Tue.2 13:15–14:30 | H 2033 | STO
.

Large-Scale Stochastic First-Order Optimization (1/2)

Chair: Samuel Horvath Organizers: Samuel Horvath, Filip Hanzely
13:15

Zheng Qu

joint work with Fei Li

Adaptive primal-dual coordinate descent methods for nonsmooth composite minimization with linear operator

We propose and analyse an inexact augmented Lagrangian (I-AL) algorithm for solving large-scale composite, nonsmooth and constrained convex optimization problems. Each subproblem is solved inexactly with self-adaptive stopping criteria, without requiring the target accuracy a priori as in many existing variants of I-AL methods.
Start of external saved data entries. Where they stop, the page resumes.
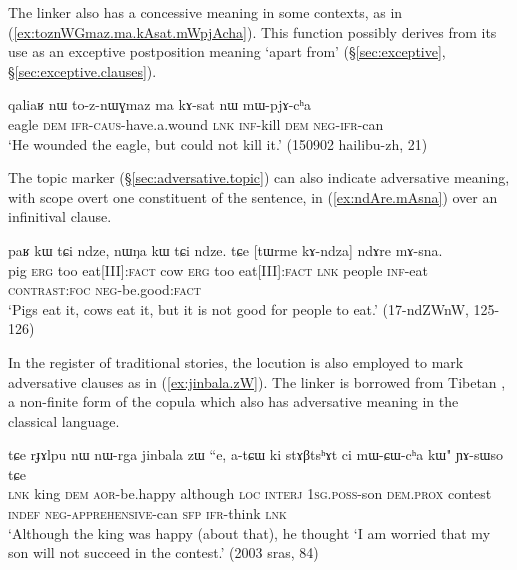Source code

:  The linker  also has a concessive meaning in some contexts, as in (\ref{ex:toznWGmaz.ma.kAsat.mWpjAcha}). This function possibly derives from its use as an exceptive postposition meaning `apart from' (§\ref{sec:exceptive}, §\ref{sec:exceptive.clauses}).
 
\begin{exe}
\ex \label{ex:toznWGmaz.ma.kAsat.mWpjAcha}
\gll qaliaʁ nɯ to-z-nɯɣmaz ma kɤ-sat nɯ mɯ-pjɤ-cʰa\\
eagle \textsc{dem} \textsc{ifr}-\textsc{caus}-have.a.wound \textsc{lnk} \textsc{inf}-kill \textsc{dem} \textsc{neg}-\textsc{ifr}-can\\
\glt `He wounded the eagle, but could not kill it.' (150902 hailibu-zh, 21)
\end{exe}  
 
The topic marker  (§\ref{sec:adversative.topic}) can also indicate adversative meaning, with scope overt one constituent of the sentence, in (\ref{ex:ndAre.mAsna}) over an infinitival clause.
 
\begin{exe}
\ex \label{ex:ndAre.mAsna}
\gll paʁ kɯ tɕi ndze, nɯŋa kɯ tɕi ndze. tɕe [tɯrme kɤ-ndza] ndɤre mɤ-sna.   \\
pig \textsc{erg} too eat[III]:\textsc{fact} cow  \textsc{erg} too eat[III]:\textsc{fact} \textsc{lnk} people \textsc{inf}-eat  \textsc{contrast}:\textsc{foc}  \textsc{neg}-be.good:\textsc{fact} \\
\glt `Pigs eat it, cows eat it, but it is not good for people to eat.'  (17-ndZWnW, 125-126)
\end{exe} 

In the register of traditional stories, the locution  is also employed to mark adversative clauses as in (\ref{ex:jinbala.zW}). The linker  is borrowed from Tibetan , a non-finite form of the copula  which also has adversative meaning in the classical language.

\begin{exe}
\ex \label{ex:jinbala.zW}
\gll tɕe rɟɤlpu nɯ nɯ-rga jinbala zɯ ``e, a-tɕɯ ki stɤβtsʰɤt ci mɯ-ɕɯ-cʰa kɯ" ɲɤ-sɯso tɕe \\
\textsc{lnk} king \textsc{dem} \textsc{aor}-be.happy although \textsc{loc} \textsc{interj} \textsc{1sg}.\textsc{poss}-son \textsc{dem}.\textsc{prox} contest \textsc{indef} \textsc{neg}-\textsc{apprehensive}-can \textsc{sfp} \textsc{ifr}-think \textsc{lnk} \\
\glt `Although the king was happy (about that), he thought `I am worried that my son will not succeed in the contest.' (2003 sras, 84)
\end{exe}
In addition, each inner problem is solved by applying accelerated coordinate descent method, making the algorithm more scalable when the problem dimension is high.

13:40

Pavel Dvurechensky

joint work with Alexander Gasnikov, Alexander Tiurin

A Unifying Framework for Accelerated Randomized Optimization Methods

We consider smooth convex optimization problems with simple constraints and inexactness in the oracle information such as value, partial or directional derivatives of the objective function. We introduce a unifying framework, which allows to construct different types of accelerated randomized methods for such problems and to prove convergence rate theorems for them. We focus on accelerated random block-coordinate descent, accelerated random directional search, accelerated random derivative-free method.

14:05

Xun Qian

joint work with Peter Richtárik, Robert Gower, Alibek Sailanbayev, Nicolas Loizou, Egor Shulgin

SGD: General Analysis and Improved Rates

We propose a general yet simple theorem describing the convergence of SGD under the arbitrary sampling paradigm. Our analysis relies on the recently introduced notion of expected smoothness and does not rely on a uniform bound on the variance of the stochastic gradients. By specializing our theorem to different mini-batching strategies, such as sampling with replacement and independent sampling, we derive exact expressions for the stepsize as a function of the mini-batch size.